Sob a pressão da diplomacia norte-americana, que garantiu a criação da CECA na Europa e fomentou guerras de independência na África e na Ásia, a União Francesa imaginada por De Gaulle esfarelou nos anos 1950. Sob o controle do Minotauro Global em crise, porém, podemos ver um pequeno Sátiro Francês tocando sua flauta entre a França e a Guiana Francesa.

De Gaulle tinha uma visão nacional e foi derrotado. Correndo o risco de ser processado e encarcerado, Michel Temer não consegue vislumbrar nada além de sua própria salvação pessoal. Em troca da garantia de impunidade, o usurpador brasileiro transformou a Petrobras e as províncias petrolíferas do nosso litoral num puxadinho de Wall Street.

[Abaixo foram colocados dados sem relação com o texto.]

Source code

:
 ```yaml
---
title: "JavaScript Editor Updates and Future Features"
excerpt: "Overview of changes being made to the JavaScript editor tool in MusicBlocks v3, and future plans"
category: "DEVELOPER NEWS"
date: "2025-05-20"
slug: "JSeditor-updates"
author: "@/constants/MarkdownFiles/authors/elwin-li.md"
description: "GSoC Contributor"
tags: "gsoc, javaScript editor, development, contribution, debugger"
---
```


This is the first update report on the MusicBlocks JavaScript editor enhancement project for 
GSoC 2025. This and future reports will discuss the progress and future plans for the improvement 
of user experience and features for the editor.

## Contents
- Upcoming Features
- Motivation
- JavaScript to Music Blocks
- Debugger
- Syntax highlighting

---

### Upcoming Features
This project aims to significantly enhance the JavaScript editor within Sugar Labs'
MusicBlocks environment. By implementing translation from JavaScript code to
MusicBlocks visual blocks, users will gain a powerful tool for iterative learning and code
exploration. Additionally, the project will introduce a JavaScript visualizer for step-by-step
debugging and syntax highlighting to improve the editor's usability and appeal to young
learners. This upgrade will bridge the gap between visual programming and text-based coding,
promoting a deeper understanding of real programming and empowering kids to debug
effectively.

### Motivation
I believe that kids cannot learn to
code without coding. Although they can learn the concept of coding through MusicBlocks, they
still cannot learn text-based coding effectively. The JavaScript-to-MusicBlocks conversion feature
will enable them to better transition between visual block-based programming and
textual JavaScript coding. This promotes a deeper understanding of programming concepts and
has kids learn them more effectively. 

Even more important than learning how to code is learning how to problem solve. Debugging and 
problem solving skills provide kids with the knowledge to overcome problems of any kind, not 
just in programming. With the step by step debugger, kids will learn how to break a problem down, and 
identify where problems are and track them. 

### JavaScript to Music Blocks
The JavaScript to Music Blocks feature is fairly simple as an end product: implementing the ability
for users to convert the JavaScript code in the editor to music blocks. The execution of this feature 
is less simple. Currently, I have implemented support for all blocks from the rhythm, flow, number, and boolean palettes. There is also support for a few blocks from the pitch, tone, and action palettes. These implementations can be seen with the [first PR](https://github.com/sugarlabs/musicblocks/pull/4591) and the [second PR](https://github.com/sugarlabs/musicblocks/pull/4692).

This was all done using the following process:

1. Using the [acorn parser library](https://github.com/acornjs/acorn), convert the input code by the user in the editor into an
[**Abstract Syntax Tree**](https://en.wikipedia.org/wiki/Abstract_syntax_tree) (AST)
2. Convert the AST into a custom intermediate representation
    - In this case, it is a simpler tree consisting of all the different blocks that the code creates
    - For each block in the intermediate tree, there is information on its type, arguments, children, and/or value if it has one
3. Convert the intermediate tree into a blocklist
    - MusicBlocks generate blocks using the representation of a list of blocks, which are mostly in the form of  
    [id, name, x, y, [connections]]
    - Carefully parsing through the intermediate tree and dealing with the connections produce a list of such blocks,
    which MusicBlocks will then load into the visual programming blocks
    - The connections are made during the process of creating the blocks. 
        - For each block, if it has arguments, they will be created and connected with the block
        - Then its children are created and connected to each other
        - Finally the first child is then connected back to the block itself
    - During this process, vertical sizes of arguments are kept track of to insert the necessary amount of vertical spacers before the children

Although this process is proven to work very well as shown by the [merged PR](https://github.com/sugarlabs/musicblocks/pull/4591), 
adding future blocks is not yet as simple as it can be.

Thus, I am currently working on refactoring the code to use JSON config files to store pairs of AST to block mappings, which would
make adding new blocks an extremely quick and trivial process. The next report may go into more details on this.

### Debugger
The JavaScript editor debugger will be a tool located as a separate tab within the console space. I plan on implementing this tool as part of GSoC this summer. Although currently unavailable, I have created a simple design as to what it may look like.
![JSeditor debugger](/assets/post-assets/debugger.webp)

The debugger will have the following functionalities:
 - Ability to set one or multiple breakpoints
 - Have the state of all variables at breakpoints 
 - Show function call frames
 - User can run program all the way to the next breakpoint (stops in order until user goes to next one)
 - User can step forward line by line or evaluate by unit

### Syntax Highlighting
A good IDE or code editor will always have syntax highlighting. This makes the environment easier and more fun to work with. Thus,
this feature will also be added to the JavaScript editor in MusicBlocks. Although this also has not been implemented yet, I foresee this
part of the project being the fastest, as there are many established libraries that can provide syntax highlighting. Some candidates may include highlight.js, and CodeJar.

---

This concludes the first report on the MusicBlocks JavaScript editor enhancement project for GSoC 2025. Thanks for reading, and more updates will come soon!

É verdade que os gringos estavam pressionando o Brasil desde 2012 http://economia.ig.com.br/empresas/2012-07-09/euforia-do-pre-sal-sucumbe-a-realidade-diz-wall-street-journal.html. Os norte-americanos rejeitavam a exigência de conteúdo local defendida por Dilma Rousseff e a primeira coisa que Michel Temer fez ao chegar ao poder foi destruir toda a cadeia produtiva brasileira ligada à exploração do Pré-Sal. Mas as coisas poderiam ter sido bem diferentes, se ao invés de sabotar o Brasil os gringos tivessem investido contra o sátiro francês.

A Guiana Francesa tem aproximadamente de 5 a 8 bilhões de barris de petróleo http://www.alem-do-amazonas.com/artigo/sociedad/petroleo-na-guiana-francesa/. As condições de exploração daquele petróleo são semelhantes às do Pré-Sal. Todavia, nenhum jornalista brasileiro parece ter notado que os norte-americanos não pressionaram a França para aumentar a prospecção de petróleo na Guiana Francesa com a mesma ousadia que eles utilizaram em relação ao Brasil.

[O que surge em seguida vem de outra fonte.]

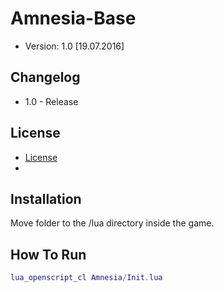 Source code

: # Amnesia-Base
* Version: 1.0 [19.07.2016]

Changelog
-----
* 1.0 - Release

License
-----
* [License](https://github.com/astra001/Amnesia-Base/blob/master/LICENSE)
* 
Installation
-----
Move folder to the /lua directory inside the game.

How To Run
-----
```lua
lua_openscript_cl Amnesia/Init.lua
```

Um ano antes de Wall Street cobiçar abertamente o nosso petróleo, o sátiro francês havia descoberto novas províncias petrolíferas em seu litoral http://br.rfi.fr/franca/20110909-franca-celebra-descoberta-de-petroleo-na-guiana-francesa. Só naquela região existem 15 bilhões de barris de petróleo http://g1.globo.com/mundo/noticia/2011/12/disputa-entre-venezuela-e-guiana-afeta-exploracao-energetica.html, ou seja, quase o dobro do que existe no litoral brasileiro.

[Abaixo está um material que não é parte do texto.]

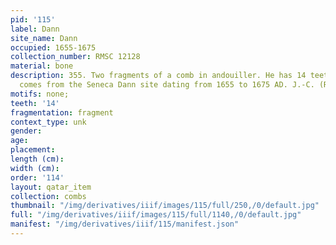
 ```yaml
---
pid: '115'
label: Dann
site_name: Dann
occupied: 1655-1675
collection_number: RMSC 12128
material: bone
description: 355. Two fragments of a comb in andouiller. He has 14 teeth left. It
  comes from the Seneca Dann site dating from 1655 to 1675 AD. J.-C. (RMSC $1212
motifs: none;
teeth: '14'
fragmentation: fragment
context_type: unk
gender:
age:
placement:
length (cm):
width (cm):
order: '114'
layout: qatar_item
collection: combs
thumbnail: "/img/derivatives/iiif/images/115/full/250,/0/default.jpg"
full: "/img/derivatives/iiif/images/115/full/1140,/0/default.jpg"
manifest: "/img/derivatives/iiif/115/manifest.json"
---
```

O Sátiro Francês explora lentamente suas reservas de petróleo. Porque o Brasil não poderia fazer o mesmo? Porque nós não temos armas nucleares e os franceses tem? Isso explica a sanha persecutória contra o Almirante Othon Luiz Pinheiro da Silva? Ele acredita que sim https://www.cartacapital.com.br/revista/975/almirante-othon-minha-condenacao-interessa-ao-sistema-internacional. A mim parece que ele tem razão, pois não confio mais num sistema de justiça que submeteu o Brasil totalmente aos interesses estrangeiros protegendo a quadrilha que assaltou o poder.